YOUR GOAL
Transcribe exactly the lines that fall between the one holding "is based on" and the one holding "temporary directory, but", inclusive, from the entries below.

DATA TO PROCESS

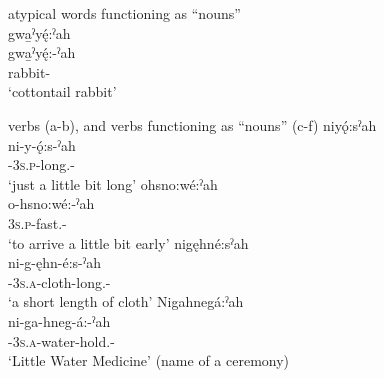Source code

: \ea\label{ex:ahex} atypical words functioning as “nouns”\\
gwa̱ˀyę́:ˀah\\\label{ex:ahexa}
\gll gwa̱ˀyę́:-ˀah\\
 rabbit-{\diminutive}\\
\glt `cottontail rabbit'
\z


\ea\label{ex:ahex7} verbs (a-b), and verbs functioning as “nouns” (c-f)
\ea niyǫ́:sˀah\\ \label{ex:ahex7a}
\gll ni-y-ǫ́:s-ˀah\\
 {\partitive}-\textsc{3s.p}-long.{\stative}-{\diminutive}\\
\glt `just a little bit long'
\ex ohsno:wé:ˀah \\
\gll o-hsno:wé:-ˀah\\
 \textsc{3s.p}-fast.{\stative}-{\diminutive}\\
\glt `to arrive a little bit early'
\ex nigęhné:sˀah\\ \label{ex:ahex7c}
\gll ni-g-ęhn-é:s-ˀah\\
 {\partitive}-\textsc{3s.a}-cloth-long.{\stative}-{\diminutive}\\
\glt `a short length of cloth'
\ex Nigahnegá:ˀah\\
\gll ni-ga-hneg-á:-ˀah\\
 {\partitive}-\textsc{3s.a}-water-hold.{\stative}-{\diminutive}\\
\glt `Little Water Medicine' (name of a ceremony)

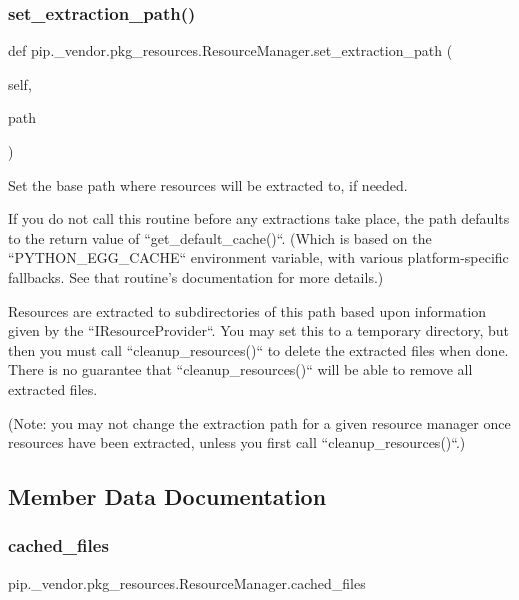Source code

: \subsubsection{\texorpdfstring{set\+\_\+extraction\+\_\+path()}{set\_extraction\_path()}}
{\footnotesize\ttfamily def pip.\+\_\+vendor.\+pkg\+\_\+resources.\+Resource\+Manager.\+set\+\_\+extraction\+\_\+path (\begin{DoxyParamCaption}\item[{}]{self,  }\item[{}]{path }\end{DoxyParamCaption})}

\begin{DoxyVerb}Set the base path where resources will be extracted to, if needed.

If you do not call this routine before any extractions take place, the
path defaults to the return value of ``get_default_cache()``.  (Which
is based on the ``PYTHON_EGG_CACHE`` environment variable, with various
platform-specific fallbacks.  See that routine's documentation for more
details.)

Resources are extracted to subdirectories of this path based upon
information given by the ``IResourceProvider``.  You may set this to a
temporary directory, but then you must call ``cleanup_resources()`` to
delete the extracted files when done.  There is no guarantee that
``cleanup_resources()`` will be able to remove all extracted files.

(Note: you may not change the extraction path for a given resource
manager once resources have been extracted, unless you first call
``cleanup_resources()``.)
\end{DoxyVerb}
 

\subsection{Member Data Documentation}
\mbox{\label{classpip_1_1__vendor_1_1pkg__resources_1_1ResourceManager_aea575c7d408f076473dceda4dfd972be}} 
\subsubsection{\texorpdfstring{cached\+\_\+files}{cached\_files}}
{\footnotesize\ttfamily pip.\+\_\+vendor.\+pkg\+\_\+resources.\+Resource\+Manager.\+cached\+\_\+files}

WORKED SOLUTION
is based on the ``PYTHON_EGG_CACHE`` environment variable, with various
platform-specific fallbacks.  See that routine's documentation for more
details.)

Resources are extracted to subdirectories of this path based upon
information given by the ``IResourceProvider``.  You may set this to a
temporary directory, but then you must call ``cleanup_resources()`` to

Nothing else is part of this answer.